Pictures paired with source code
=== Begin Enclosure ===
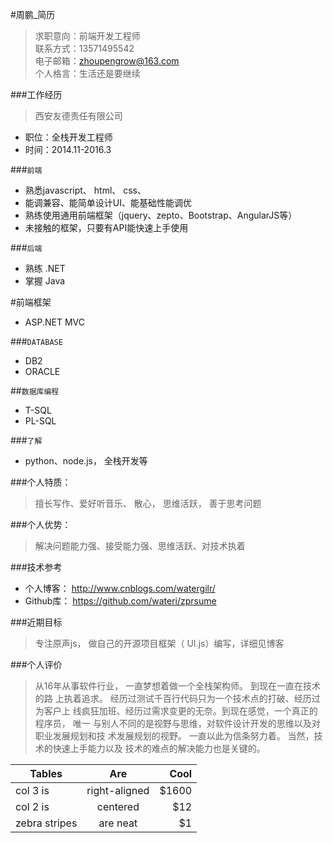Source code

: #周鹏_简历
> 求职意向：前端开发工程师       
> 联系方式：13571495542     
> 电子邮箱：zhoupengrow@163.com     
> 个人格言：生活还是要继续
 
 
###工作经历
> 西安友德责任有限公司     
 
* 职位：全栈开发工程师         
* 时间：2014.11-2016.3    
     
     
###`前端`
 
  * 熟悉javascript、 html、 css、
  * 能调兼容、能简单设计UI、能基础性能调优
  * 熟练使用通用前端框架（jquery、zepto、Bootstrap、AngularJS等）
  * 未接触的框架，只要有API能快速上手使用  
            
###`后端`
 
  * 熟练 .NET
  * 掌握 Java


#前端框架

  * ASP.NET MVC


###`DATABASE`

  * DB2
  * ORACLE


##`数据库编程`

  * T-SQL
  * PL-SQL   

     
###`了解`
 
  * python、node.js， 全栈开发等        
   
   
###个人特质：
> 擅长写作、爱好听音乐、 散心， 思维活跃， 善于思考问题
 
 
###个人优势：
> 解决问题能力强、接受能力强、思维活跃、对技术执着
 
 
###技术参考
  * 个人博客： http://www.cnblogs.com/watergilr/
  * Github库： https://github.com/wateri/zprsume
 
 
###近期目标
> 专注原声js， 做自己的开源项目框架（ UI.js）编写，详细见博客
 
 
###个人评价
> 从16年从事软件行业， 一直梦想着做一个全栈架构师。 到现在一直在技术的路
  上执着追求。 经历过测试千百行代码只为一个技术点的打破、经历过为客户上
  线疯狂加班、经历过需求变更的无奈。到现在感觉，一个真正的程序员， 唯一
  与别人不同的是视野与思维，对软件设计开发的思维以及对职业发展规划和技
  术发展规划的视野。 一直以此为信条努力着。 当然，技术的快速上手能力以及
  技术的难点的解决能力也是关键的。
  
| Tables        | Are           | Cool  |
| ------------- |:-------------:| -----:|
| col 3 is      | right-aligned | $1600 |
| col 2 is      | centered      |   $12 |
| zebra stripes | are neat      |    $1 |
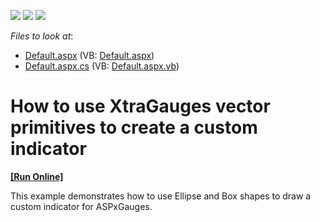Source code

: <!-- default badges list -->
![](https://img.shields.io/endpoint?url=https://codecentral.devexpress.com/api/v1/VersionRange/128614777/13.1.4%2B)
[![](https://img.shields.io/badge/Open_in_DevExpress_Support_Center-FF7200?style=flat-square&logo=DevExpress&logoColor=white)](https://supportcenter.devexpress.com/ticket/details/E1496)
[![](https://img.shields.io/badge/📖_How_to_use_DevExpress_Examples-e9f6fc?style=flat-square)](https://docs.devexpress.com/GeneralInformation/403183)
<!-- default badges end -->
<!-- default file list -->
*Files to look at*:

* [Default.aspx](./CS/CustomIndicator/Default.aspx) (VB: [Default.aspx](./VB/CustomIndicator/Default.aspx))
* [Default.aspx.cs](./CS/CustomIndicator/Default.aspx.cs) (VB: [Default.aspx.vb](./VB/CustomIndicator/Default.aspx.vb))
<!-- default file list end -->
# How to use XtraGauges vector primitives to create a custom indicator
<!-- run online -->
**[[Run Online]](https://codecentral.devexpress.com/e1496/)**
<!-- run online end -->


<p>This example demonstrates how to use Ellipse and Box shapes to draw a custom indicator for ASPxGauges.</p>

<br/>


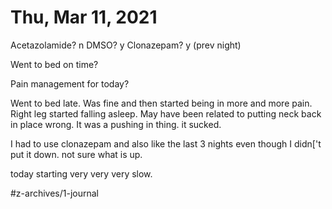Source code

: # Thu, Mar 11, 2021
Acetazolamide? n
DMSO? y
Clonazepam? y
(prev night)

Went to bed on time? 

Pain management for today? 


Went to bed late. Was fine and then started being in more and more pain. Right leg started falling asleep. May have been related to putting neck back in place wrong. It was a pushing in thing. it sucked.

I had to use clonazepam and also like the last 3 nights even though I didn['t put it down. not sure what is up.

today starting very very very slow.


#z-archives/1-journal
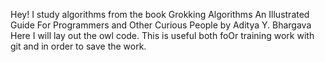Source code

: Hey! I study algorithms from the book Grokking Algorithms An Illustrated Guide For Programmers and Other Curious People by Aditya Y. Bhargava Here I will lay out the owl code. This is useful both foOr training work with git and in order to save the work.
=== End Enclosure ===
=== Begin Enclosure ===
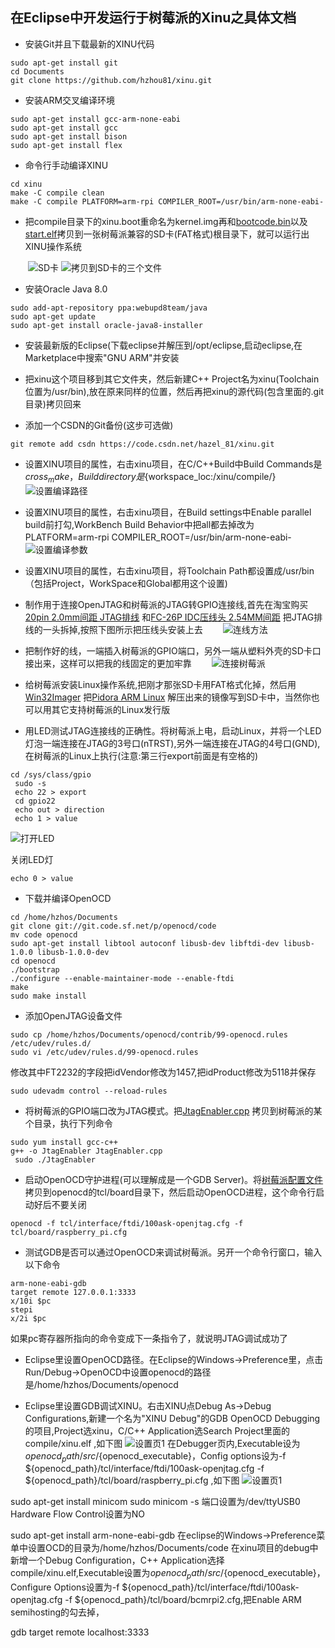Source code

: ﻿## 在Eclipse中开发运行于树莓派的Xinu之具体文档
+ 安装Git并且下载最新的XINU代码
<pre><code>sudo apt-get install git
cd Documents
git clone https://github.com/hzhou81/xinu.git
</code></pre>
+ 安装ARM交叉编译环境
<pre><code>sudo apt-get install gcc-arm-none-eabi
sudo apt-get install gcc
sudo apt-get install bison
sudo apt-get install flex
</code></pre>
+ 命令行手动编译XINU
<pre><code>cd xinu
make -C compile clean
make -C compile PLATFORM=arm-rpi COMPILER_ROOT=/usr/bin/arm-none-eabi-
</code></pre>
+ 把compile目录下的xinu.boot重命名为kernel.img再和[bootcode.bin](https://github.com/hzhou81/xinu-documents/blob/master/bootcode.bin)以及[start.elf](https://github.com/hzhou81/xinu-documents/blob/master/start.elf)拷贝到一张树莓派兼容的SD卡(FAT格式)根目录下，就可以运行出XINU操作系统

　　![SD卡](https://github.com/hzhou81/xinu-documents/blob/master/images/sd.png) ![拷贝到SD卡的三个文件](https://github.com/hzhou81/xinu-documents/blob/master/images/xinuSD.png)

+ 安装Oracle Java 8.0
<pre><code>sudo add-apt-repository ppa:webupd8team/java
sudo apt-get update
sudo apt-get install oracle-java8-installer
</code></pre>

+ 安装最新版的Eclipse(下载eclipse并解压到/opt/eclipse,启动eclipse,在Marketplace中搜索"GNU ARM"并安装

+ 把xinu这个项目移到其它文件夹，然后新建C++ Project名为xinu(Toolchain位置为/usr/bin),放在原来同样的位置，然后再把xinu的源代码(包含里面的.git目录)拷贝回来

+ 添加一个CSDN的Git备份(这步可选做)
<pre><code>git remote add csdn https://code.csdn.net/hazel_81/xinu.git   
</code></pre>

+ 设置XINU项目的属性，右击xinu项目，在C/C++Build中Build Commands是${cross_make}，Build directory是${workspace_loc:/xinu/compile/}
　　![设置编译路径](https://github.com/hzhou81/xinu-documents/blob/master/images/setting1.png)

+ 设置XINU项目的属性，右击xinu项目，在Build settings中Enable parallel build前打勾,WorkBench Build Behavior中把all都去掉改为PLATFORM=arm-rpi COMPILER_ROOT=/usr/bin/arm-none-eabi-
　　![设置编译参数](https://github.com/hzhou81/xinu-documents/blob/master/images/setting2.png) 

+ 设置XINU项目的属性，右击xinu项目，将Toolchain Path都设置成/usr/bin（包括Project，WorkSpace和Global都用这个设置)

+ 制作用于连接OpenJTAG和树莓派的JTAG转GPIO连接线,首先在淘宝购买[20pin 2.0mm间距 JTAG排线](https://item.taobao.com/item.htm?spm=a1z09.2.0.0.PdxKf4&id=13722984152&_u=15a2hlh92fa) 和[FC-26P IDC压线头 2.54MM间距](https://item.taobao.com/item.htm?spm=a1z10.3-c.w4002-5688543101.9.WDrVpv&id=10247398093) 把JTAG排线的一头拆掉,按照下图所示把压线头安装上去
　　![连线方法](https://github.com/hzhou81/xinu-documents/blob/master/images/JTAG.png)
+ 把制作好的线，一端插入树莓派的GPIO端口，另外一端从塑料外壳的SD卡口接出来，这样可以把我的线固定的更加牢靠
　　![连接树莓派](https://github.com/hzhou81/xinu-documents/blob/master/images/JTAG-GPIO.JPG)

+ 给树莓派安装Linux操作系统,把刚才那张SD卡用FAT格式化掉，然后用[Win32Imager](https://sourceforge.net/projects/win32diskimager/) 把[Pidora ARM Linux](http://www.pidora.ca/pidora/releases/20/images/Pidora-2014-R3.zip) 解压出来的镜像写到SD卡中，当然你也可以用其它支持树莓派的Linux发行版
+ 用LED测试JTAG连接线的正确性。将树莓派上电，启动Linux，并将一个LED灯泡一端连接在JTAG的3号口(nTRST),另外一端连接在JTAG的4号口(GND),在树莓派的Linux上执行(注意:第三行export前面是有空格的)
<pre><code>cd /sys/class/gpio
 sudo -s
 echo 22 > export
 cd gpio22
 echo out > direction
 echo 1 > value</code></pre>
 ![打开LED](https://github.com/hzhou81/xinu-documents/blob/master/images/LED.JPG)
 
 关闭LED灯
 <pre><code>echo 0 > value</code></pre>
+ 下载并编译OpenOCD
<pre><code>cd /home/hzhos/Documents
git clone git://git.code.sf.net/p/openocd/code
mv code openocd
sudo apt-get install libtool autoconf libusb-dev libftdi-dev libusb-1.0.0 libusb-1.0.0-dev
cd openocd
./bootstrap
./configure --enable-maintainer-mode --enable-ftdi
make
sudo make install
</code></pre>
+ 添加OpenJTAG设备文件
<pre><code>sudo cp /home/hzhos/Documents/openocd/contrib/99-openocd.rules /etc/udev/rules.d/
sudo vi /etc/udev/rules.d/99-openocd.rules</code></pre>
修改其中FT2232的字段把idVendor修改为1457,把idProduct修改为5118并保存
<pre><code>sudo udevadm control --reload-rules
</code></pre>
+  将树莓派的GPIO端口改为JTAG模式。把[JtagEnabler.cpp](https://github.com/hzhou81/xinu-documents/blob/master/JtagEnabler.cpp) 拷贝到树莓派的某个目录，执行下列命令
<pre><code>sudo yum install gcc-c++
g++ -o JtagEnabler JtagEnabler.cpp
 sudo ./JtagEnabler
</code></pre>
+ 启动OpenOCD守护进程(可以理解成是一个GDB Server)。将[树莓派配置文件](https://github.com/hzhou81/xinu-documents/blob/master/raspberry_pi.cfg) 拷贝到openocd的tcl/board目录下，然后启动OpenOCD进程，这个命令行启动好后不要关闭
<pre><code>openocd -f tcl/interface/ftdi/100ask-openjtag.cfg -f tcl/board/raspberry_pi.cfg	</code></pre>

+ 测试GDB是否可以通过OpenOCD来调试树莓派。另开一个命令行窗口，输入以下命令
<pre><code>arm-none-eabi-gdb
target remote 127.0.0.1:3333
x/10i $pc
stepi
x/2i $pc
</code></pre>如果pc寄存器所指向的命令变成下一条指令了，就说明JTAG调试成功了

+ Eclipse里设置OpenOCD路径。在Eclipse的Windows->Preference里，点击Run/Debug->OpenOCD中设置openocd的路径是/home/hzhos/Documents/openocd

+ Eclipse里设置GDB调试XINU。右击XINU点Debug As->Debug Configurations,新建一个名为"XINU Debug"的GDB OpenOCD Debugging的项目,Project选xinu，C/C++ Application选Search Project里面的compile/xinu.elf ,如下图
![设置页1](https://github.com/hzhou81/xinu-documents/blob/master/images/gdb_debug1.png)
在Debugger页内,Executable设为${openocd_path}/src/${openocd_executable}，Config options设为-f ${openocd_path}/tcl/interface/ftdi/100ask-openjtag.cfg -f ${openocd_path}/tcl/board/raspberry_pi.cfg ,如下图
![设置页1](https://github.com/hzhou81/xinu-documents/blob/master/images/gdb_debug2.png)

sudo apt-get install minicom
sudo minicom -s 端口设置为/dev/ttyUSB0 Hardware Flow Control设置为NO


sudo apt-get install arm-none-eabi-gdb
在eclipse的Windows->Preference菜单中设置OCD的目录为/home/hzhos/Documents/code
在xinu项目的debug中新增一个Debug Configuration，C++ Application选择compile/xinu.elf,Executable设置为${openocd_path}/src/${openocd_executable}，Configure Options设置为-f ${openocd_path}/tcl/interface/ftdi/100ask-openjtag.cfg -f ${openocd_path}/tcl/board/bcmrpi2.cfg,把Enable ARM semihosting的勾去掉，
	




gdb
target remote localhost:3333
=== End Enclosure ===
* [Assigned task] In the entries above, identify every line with the string "思维活跃".

* [Answer below]
> 擅长写作、爱好听音乐、 散心， 思维活跃， 善于思考问题
> 解决问题能力强、接受能力强、思维活跃、对技术执着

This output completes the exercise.